It’s no secret that millennials are embracing entrepreneurship at a rate previously unseen among baby boomers and Gen X. Dubbed the “true entrepreneur generation” by Forbes magazine, many millennials tout themselves as natural self-starters.

But just how entrepreneurial is Gen Y? While many have made significant strides to launch their own companies and businesses, the number of self-employed millennials might actually surprise you.

Along with that figure, here are six other facts you may not have known about millennial entrepreneurs.

1. The new term is “Millenipreneurs.”
Well, that’s according to BNP Paribas, who recently released their 2016 Global Entrepreneurship Report. The report, which surveyed 2,600 entrepreneurs in 18 countries, found that millennial entrepreneurs are creating more companies, with a higher headcount and greater profit ambitions. On average, they launch eight companies (compared to just 3.5 among their predecessors) and have a turnover of more than 43 per cent that of the baby boomer generation.

2. Who run the world? Girls.
The same study also found that women entrepreneurs tend to be more successful than their male counterparts. While 61 per cent of surveyed women expected to either grow or maintain a stable profit in the following year, nearly three quarters of millennial women expected this same outcome.

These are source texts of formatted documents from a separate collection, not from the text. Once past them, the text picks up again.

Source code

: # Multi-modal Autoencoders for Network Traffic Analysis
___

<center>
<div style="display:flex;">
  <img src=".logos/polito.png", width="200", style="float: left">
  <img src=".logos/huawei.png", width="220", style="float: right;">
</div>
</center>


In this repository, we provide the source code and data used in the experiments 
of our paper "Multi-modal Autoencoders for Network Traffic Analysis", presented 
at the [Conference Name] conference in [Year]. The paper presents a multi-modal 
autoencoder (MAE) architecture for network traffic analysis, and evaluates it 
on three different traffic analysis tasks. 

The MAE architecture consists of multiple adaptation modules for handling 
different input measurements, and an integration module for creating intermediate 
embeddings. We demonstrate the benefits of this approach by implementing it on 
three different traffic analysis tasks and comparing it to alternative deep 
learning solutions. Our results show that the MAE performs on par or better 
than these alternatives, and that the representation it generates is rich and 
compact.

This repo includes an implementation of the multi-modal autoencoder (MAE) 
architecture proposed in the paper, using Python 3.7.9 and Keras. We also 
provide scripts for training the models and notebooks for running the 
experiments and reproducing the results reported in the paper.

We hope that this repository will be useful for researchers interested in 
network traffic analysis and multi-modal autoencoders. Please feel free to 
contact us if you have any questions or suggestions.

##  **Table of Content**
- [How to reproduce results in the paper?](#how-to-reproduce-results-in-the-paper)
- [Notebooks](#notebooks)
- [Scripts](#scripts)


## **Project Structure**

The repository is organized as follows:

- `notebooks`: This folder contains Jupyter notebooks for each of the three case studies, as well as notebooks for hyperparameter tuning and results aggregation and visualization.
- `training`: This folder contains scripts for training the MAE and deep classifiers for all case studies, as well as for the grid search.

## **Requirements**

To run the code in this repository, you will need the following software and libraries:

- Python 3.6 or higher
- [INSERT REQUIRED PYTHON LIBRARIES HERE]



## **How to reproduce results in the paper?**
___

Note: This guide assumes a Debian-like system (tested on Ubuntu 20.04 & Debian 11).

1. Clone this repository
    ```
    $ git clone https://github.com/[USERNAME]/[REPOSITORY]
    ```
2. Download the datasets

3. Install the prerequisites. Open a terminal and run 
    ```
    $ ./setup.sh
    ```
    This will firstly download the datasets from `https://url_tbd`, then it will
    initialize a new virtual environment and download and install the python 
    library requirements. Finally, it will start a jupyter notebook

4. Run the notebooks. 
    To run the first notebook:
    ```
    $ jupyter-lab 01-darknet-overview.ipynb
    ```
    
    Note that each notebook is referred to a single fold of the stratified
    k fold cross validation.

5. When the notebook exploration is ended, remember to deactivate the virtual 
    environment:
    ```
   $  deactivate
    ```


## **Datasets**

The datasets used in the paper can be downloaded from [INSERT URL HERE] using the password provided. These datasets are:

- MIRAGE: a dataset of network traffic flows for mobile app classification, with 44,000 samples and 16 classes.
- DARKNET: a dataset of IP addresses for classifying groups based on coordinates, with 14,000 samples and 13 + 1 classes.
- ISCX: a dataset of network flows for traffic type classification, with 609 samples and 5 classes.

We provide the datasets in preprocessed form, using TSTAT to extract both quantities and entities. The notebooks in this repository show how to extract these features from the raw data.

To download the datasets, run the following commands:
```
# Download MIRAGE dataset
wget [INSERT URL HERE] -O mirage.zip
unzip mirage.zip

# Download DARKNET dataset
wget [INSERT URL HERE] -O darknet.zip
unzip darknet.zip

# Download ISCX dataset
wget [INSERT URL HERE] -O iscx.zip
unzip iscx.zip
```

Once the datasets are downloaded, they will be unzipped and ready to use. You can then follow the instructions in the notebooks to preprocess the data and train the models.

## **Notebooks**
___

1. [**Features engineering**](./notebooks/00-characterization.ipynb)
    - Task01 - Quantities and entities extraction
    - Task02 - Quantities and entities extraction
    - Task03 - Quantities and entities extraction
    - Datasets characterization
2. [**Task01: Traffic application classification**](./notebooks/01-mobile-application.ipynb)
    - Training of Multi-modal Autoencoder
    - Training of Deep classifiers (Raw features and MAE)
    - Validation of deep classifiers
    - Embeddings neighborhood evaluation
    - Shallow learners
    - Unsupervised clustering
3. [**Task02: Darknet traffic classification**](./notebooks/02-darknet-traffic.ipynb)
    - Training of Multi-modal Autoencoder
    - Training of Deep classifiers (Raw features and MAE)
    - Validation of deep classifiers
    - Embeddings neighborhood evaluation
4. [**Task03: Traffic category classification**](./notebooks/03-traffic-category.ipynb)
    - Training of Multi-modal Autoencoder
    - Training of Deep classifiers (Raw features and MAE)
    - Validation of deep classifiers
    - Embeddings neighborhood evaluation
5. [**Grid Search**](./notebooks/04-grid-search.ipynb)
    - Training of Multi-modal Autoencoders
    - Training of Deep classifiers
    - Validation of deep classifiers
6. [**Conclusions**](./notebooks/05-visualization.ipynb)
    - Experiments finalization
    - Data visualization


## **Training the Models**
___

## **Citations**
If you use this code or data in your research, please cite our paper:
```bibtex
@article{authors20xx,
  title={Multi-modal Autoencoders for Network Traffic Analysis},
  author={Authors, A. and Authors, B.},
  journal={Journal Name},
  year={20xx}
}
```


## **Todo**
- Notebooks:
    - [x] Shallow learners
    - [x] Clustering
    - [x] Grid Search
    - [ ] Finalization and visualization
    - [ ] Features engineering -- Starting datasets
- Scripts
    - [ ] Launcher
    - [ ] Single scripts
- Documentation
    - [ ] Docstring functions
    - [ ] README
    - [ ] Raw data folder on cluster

Millennial women entrepreneurs also reported revenues more than double those of their female predecessors.

*Flips hair.*

3. Women seem to be covered, but what about minorities?
Women entrepreneurs have managed to scratch the glass ceiling faster than millennial entrepreneurs of colour. According to a report by Young Invincibles, a U.S. based non-profit that represents the interests and perspectives of millennials, more than a quarter of young entrepreneurs are members of a visible minority, compared to nearly three quarters who are white.

4. Truth time: Is Gen Y really a generation of entrepreneurs?
The truth is that millennials are in fact, quite far from being a “true entrepreneur generation,” as Forbes suggests. According to a study conducted by the Small Business Administration (SBA) in 2014, less than two per cent of millennials are actually self-employed, compared to 7.6 per cent of Gen Xers and 8.3 per cent of baby boomers.

5. In fact, millennials are falling behind. Big time.
Speaking to the U.S. Senate last year, John W. Lettieri, co-founder and senior director for policy and strategy at the Economic Innovation Group, said “millennials are on track to be the least entrepreneurial generation in recent history.” Citing a Wall Street Journal analysis of Federal Reserve data, Lettieri highlighted a declining rate of self-employment among millennials, along with the fact that the share of people under 30 who own a business is currently at a quarter century low.


6. So, what’s behind the disappointing numbers?
Based on the evidence, it’s fair to say millennials haven’t exactly lived up to high expectations of them. But in fairness, this failure isn’t entirely their own doing. The economy, still recovering from the 2008 financial crisis, has left Gen Y with bleak employment prospects. Paired with increasing amounts of student debt (in Canada, the average student owes over $25,000 after graduation while in the U.S., this number is just over $35,000), millennials often lack the financial means to start their own businesses.

Financial debt of any amount can impact the ability to launch a startup, but for millennials, this impact is even greater. As millennials often have smaller incomes, it can be significantly difficult to obtain credit or secure a loan. A U.S. survey done by EY found that 42 per cent of millennials said a lack of finances was the biggest obstacle they faced starting a business.

7. What can we expect for the future of millennial entrepreneurs?
In light of a declining rate of self-employment among millennials, Gen Y continues to have great admiration for entrepreneurship. With 90 per cent recognizing it as a mentality, they recognize and respect the value of a startup venture.

Millennials continue to make the necessary educational advancements often needed to become successful entrepreneurs. Now the most educated generation in America, the number of college entrepreneurship courses has increased by a multiple of 20 since 1985.

When it comes to millennial entrepreneurship, there’s disappointment, frustration and hope. But which will decide the fate of the “Millenipreneur?” We’ll have to wait and see.

But that’s just According to Adrienne.